*What this task involves*: Copy all the records word for word, apart from any pictures.

*Document images with source code*:
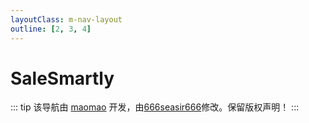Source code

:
 ```yaml
---
layoutClass: m-nav-layout
outline: [2, 3, 4]
---
```


<script setup>
import { NAV_DATA } from './SaleSmartly'
</script>

<!-- 引入公共的样式文件 -->
<style src="../../.vitepress/theme/styles/index.scss"></style>

# SaleSmartly

<MNavLinks v-for="{title, items} in NAV_DATA" :title="title" :items="items"/>

::: tip
该导航由 [maomao](https://github.com/maomao1996) 开发，由[666seasir666](https://github.com/)修改。保留版权声明！
:::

*Finished task*:
Source code

:
 ```yaml
---
layoutClass: m-nav-layout
outline: [2, 3, 4]
---
```


<script setup>
import { NAV_DATA } from './SaleSmartly'
</script>

<!-- 引入公共的样式文件 -->
<style src="../../.vitepress/theme/styles/index.scss"></style>

# SaleSmartly

<MNavLinks v-for="{title, items} in NAV_DATA" :title="title" :items="items"/>

::: tip
该导航由 [maomao](https://github.com/maomao1996) 开发，由[666seasir666](https://github.com/)修改。保留版权声明！
:::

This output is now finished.